I’m not the only one to have wondered why the bamboo papermaking industry is struggling.
In a blog post this week, blogger and co-author of the new book, The Story of Bamboo, Michael Fong explained that the industry has long struggled to produce its staple of bamboo products in the world’s largest supplier, China.
It has long been a source of frustration for bamboo makers, who have been under pressure from China’s government to produce their products in low-cost overseas factories.
Now that China’s demand for bamboo is increasing, it’s forcing many of the world, including Australian companies, to resort to China for their bamboo-based products, according to Fong.
As the Chinese economy continues to recover, so too has the pressure on the industry, which is now at the point where it’s no longer possible to produce bamboo at home.
Bamboo and paper, it turns out, are not interchangeable, and the only way to get the same product in both countries is to import it.
But how to get around this issue?
A lot of work has been done over the past 20 years to address the issue.
In the early 1990s, the World Bank began to work with producers of bamboo paper to improve the quality of their products and the supply chain.
This was a key part of the World Trade Organisation (WTO) mandate to tackle climate change and poverty, and helped to reduce the costs of papermaking.
But over the years, it has become apparent that this focus on papermaking has made it impossible for the industry to compete with other industries for markets, according the report in The Story Of Bamboo.
So the industry’s ability to export has diminished.
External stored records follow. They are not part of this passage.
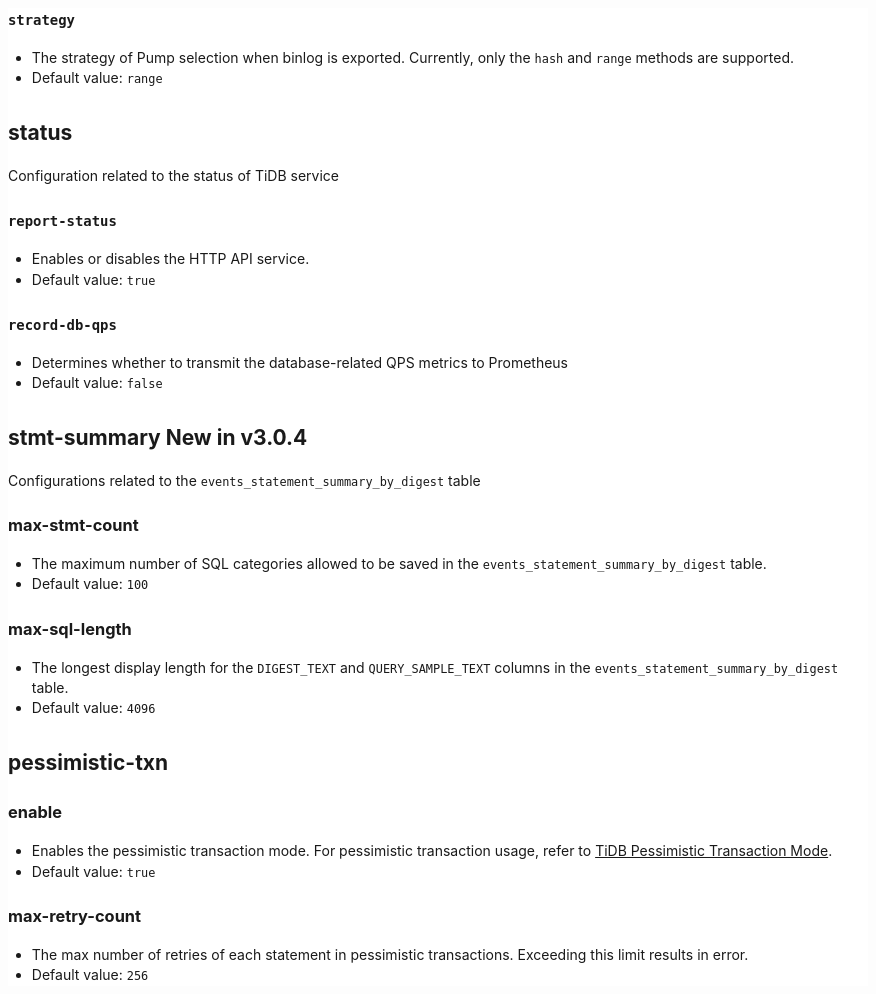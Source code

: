 ### `strategy`

- The strategy of Pump selection when binlog is exported. Currently, only the `hash` and `range` methods are supported.
- Default value: `range`

## status

Configuration related to the status of TiDB service

### `report-status`

- Enables or disables the HTTP API service.
- Default value: `true`

### `record-db-qps`

- Determines whether to transmit the database-related QPS metrics to Prometheus
- Default value: `false`

## stmt-summary <span class="version-mark">New in v3.0.4</span>

Configurations related to the `events_statement_summary_by_digest` table

### max-stmt-count

- The maximum number of SQL categories allowed to be saved in the `events_statement_summary_by_digest` table.
- Default value: `100`

### max-sql-length

- The longest display length for the `DIGEST_TEXT` and `QUERY_SAMPLE_TEXT` columns in the `events_statement_summary_by_digest` table.
- Default value: `4096`

## pessimistic-txn

### enable

- Enables the pessimistic transaction mode. For pessimistic transaction usage, refer to [TiDB Pessimistic Transaction Mode](/pessimistic-transaction.md).
- Default value: `true`

### max-retry-count

- The max number of retries of each statement in pessimistic transactions. Exceeding this limit results in error.
- Default value: `256`
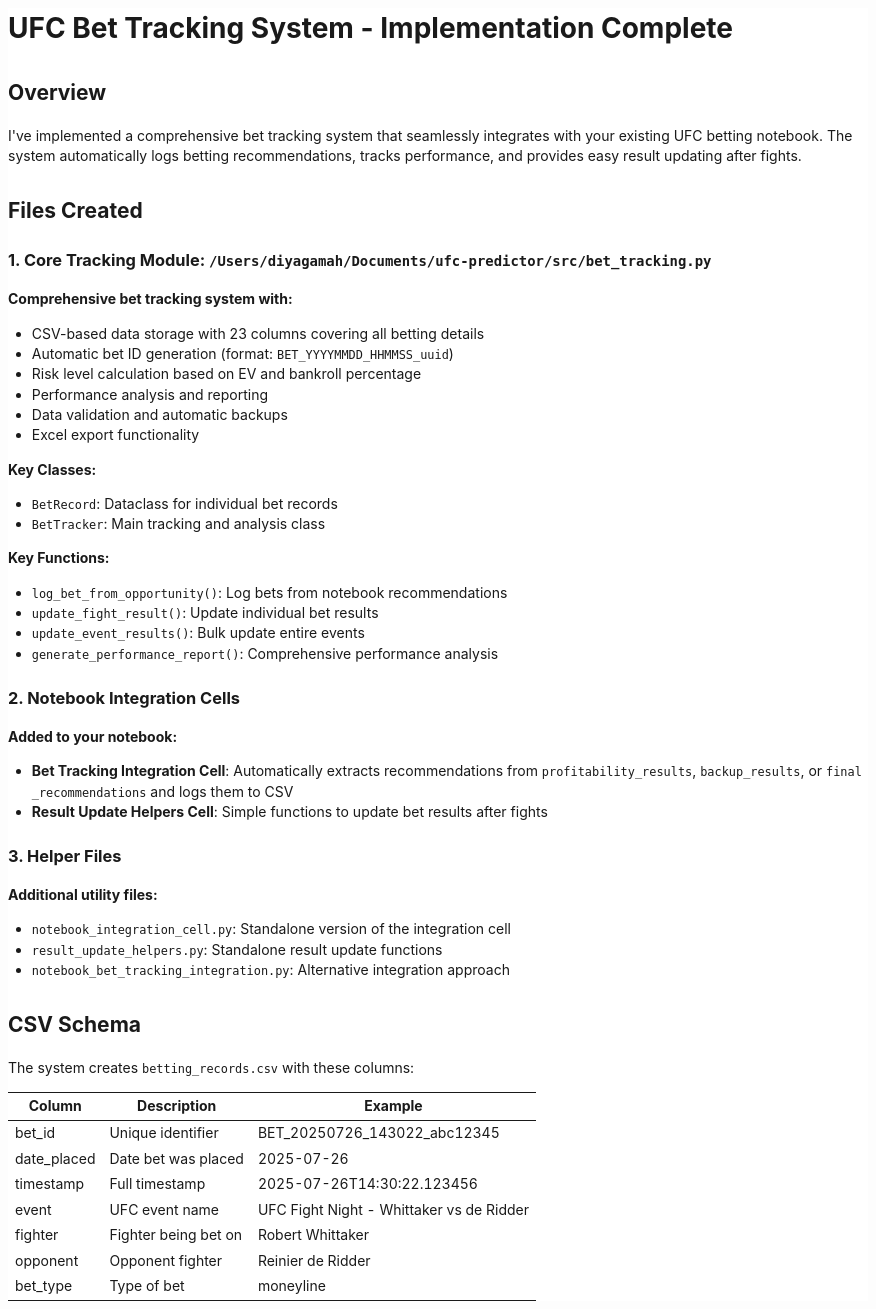 # UFC Bet Tracking System - Implementation Complete

## Overview

I've implemented a comprehensive bet tracking system that seamlessly integrates with your existing UFC betting notebook. The system automatically logs betting recommendations, tracks performance, and provides easy result updating after fights.

## Files Created

### 1. Core Tracking Module: `/Users/diyagamah/Documents/ufc-predictor/src/bet_tracking.py`

**Comprehensive bet tracking system with:**
- CSV-based data storage with 23 columns covering all betting details
- Automatic bet ID generation (format: `BET_YYYYMMDD_HHMMSS_uuid`)
- Risk level calculation based on EV and bankroll percentage
- Performance analysis and reporting
- Data validation and automatic backups
- Excel export functionality

**Key Classes:**
- `BetRecord`: Dataclass for individual bet records
- `BetTracker`: Main tracking and analysis class

**Key Functions:**
- `log_bet_from_opportunity()`: Log bets from notebook recommendations
- `update_fight_result()`: Update individual bet results
- `update_event_results()`: Bulk update entire events
- `generate_performance_report()`: Comprehensive performance analysis

### 2. Notebook Integration Cells

**Added to your notebook:**
- **Bet Tracking Integration Cell**: Automatically extracts recommendations from `profitability_results`, `backup_results`, or `final_recommendations` and logs them to CSV
- **Result Update Helpers Cell**: Simple functions to update bet results after fights

### 3. Helper Files

**Additional utility files:**
- `notebook_integration_cell.py`: Standalone version of the integration cell
- `result_update_helpers.py`: Standalone result update functions
- `notebook_bet_tracking_integration.py`: Alternative integration approach

## CSV Schema

The system creates `betting_records.csv` with these columns:

| Column | Description | Example |
|--------|-------------|---------|
| bet_id | Unique identifier | BET_20250726_143022_abc12345 |
| date_placed | Date bet was placed | 2025-07-26 |
| timestamp | Full timestamp | 2025-07-26T14:30:22.123456 |
| event | UFC event name | UFC Fight Night - Whittaker vs de Ridder |
| fighter | Fighter being bet on | Robert Whittaker |
| opponent | Opponent fighter | Reinier de Ridder |
| bet_type | Type of bet | moneyline |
Now, the only option for the majority of bamboo-producing countries is importing their paper, said Fong, a lecturer at RMIT University.
It’s a trade-off that makes it even more difficult for Australian companies to compete.
It is the same trade-offs for other industries, including coal, iron ore, rubber, and metals, according Fong and coauthor Ian Cairns.
For the papermaking and bamboo-making industries, it can be a difficult trade-up to do.
While the two industries have always been competitive, they’ve had to compete in different ways.
The paper industry has been focused on making paper products in Australia, while the bamboo-printing industry has struggled to make its products in China, which has also made it difficult to compete globally.
As a result, Fong said, the trade-deals between Australia and China haven’t helped to ensure a fair trade.
“It’s been a bit of a trade issue,” he said.
“They haven’t made any big changes in the way they’re producing their paper.
They haven’t put the pressure up on the Australian paper industry to be competitive in terms of pricing and wages and the way in which they’re managing the trade.”
So it’s not just paper.
What about the other industries that use bamboo?
The trade-disputes have made it tough for bamboo-and-paper manufacturers to compete internationally.
There are some countries that rely on bamboo to produce more than 1 million tonnes of paper each year.
This is what Australia’s export-controlled paper market looks like, according Bamboo Trade and Investment Association (BTAIA), a trade body.
This means that the amount of paper produced in Australia is dependent on the amount imported, and this has made the industry highly vulnerable to competition from other countries.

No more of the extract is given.